Stored data:
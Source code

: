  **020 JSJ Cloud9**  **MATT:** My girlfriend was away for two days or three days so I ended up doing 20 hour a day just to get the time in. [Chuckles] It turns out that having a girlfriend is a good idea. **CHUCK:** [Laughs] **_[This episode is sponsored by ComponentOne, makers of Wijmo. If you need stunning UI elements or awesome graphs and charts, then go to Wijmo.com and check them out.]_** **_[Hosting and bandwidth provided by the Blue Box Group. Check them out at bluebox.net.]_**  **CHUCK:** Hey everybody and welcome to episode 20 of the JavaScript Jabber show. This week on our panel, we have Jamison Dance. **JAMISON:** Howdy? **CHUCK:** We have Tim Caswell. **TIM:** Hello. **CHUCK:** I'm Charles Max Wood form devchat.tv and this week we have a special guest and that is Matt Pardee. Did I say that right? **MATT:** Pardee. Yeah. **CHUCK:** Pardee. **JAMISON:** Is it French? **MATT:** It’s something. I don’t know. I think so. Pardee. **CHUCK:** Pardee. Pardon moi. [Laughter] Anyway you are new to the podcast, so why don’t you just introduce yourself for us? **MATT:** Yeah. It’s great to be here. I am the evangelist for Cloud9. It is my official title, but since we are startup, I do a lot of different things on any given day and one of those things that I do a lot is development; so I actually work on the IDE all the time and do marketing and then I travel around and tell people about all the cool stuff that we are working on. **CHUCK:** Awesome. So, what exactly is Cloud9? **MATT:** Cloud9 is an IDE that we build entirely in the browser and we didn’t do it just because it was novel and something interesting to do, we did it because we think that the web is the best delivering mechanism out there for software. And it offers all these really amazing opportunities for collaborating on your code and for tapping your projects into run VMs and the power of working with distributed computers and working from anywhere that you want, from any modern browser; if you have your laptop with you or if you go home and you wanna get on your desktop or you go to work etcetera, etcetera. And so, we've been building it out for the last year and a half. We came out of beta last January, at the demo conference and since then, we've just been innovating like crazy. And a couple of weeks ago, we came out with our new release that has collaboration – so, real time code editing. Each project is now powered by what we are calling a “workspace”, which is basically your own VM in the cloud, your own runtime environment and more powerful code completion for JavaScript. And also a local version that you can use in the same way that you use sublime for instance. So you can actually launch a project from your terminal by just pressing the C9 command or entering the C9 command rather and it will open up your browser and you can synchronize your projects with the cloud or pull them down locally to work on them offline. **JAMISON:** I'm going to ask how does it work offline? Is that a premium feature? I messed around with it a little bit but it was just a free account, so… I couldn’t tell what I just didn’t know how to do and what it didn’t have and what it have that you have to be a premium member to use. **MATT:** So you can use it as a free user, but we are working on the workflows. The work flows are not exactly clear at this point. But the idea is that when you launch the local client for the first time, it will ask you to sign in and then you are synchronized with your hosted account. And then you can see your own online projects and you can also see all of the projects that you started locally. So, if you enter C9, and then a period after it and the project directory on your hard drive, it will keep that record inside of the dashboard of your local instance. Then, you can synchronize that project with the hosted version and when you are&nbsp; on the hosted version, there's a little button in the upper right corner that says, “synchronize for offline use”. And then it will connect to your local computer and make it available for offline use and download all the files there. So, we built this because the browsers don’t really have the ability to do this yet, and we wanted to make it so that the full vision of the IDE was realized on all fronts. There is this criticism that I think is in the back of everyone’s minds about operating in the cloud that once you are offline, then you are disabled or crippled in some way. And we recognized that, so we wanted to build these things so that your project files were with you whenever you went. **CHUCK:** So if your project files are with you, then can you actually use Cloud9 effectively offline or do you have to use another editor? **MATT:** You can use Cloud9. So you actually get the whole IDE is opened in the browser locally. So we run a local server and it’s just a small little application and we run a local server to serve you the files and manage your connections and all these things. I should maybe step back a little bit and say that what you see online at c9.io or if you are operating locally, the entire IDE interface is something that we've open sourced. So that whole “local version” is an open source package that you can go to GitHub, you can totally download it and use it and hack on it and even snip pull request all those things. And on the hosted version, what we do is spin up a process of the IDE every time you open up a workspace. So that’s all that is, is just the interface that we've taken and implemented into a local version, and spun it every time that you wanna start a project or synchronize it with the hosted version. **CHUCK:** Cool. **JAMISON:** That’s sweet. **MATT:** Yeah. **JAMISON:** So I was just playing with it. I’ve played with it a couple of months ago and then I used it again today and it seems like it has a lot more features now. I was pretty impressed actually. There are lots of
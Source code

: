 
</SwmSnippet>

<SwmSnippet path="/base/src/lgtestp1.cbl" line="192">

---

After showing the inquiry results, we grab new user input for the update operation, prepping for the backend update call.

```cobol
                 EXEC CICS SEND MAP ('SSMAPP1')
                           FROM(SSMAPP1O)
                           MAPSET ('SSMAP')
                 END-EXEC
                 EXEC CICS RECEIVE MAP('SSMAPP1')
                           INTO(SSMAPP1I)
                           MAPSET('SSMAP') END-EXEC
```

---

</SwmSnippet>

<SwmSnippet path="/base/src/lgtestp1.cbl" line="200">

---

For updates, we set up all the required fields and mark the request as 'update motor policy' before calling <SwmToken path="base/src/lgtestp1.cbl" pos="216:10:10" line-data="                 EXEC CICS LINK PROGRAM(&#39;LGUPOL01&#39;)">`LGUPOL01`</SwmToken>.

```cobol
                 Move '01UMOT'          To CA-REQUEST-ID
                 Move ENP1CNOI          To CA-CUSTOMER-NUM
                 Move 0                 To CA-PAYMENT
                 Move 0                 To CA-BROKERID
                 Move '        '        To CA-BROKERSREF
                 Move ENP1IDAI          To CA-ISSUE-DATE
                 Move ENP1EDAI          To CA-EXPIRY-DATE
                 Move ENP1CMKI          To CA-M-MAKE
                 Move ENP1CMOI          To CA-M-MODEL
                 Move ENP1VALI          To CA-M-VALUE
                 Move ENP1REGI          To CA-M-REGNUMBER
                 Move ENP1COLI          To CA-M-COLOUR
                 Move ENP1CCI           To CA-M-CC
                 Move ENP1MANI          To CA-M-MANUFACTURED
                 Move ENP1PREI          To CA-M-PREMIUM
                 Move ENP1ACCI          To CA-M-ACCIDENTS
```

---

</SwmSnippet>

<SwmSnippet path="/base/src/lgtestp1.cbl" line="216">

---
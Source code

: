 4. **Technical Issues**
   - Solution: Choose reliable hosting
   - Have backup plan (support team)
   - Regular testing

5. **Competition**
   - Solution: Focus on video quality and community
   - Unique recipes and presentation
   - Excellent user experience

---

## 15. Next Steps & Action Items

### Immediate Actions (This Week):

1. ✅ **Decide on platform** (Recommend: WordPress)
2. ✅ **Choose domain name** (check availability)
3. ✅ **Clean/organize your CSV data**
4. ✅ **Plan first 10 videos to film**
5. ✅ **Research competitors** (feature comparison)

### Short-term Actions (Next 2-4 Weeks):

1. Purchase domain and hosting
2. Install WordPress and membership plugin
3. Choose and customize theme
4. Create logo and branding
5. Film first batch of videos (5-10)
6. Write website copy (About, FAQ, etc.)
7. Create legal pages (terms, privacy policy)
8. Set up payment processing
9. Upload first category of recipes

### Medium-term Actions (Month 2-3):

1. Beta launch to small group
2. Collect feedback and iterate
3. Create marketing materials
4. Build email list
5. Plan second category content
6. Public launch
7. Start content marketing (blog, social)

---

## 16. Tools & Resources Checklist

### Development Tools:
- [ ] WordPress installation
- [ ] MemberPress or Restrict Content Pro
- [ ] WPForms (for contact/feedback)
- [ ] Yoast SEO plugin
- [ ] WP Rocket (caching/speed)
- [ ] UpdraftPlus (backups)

WHAT YOU NEED TO DO:
Output exactly the lines of the data that run from the one containing "7. Start content marketing (blog, social)" to the very last line, and no others.

RESPONSE BELOW:
7. Start content marketing (blog, social)

---

## 16. Tools & Resources Checklist

### Development Tools:
- [ ] WordPress installation
- [ ] MemberPress or Restrict Content Pro
- [ ] WPForms (for contact/feedback)
- [ ] Yoast SEO plugin
- [ ] WP Rocket (caching/speed)
- [ ] UpdraftPlus (backups)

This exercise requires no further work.